━━━━━ Data for the task

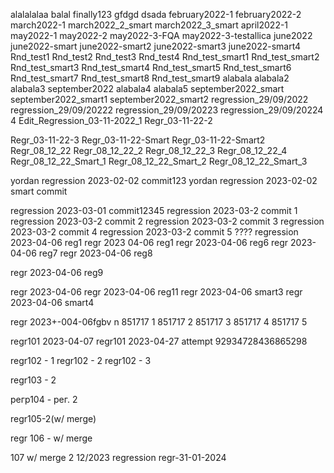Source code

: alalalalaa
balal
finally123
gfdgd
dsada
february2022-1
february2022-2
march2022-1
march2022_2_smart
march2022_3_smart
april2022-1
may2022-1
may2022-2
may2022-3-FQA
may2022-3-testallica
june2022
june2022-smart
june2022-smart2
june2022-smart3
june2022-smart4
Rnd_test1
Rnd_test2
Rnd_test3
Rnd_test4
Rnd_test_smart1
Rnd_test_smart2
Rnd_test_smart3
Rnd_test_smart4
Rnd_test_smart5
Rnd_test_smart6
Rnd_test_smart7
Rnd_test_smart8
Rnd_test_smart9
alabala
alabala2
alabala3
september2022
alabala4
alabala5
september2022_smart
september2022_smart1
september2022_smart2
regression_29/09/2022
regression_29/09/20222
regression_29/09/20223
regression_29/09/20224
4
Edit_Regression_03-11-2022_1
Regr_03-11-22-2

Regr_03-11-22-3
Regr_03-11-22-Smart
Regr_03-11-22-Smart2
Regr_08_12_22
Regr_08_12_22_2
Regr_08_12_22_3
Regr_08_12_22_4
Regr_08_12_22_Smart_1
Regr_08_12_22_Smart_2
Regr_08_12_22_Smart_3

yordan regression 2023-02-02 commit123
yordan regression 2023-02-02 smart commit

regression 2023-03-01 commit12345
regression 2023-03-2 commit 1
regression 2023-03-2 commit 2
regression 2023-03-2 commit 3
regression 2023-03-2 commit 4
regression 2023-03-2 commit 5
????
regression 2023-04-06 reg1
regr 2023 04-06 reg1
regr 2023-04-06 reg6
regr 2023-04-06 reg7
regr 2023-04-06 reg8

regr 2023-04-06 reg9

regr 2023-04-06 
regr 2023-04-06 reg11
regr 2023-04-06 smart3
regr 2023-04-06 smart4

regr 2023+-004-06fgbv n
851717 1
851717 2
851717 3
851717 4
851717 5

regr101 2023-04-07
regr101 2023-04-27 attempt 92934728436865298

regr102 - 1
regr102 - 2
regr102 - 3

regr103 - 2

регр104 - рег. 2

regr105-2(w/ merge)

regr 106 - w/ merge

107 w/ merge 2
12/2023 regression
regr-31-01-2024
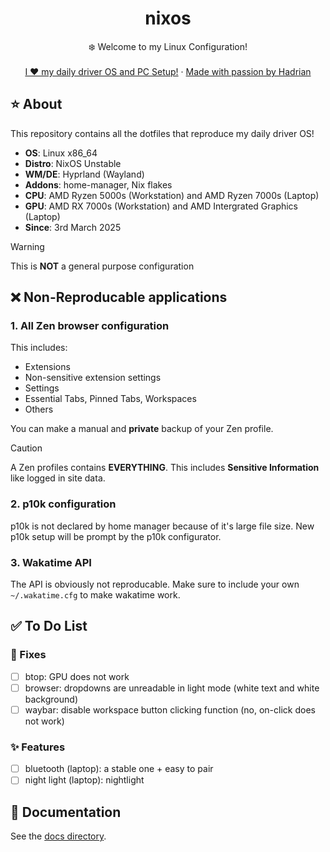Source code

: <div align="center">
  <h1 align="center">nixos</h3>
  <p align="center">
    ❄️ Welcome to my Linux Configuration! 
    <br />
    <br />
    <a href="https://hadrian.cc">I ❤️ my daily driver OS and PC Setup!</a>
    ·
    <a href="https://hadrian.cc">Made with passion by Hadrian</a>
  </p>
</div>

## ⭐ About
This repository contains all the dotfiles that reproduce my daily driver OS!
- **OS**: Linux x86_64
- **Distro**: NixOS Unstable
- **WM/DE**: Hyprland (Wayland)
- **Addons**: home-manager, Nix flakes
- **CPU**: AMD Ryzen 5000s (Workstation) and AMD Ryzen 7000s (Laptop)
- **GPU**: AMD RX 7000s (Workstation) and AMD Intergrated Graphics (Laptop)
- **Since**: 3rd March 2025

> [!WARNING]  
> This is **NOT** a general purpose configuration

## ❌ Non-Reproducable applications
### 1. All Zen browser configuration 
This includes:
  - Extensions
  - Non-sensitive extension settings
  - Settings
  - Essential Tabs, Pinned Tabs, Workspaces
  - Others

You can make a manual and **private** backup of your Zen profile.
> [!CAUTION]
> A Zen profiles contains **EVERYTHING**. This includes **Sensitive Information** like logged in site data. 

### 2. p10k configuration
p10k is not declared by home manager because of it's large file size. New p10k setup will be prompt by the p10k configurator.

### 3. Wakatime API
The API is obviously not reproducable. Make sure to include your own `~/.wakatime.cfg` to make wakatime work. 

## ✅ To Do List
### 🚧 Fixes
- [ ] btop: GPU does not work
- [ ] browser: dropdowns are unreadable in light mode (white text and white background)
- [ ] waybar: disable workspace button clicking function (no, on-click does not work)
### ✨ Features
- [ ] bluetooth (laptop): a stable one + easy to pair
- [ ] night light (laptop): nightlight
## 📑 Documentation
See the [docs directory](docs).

━━━━━━━━━━

__Required action__
Every line with "center" in it should be copied from the entries.

__Answer section__
: <div align="center">
  <h1 align="center">nixos</h3>
  <p align="center">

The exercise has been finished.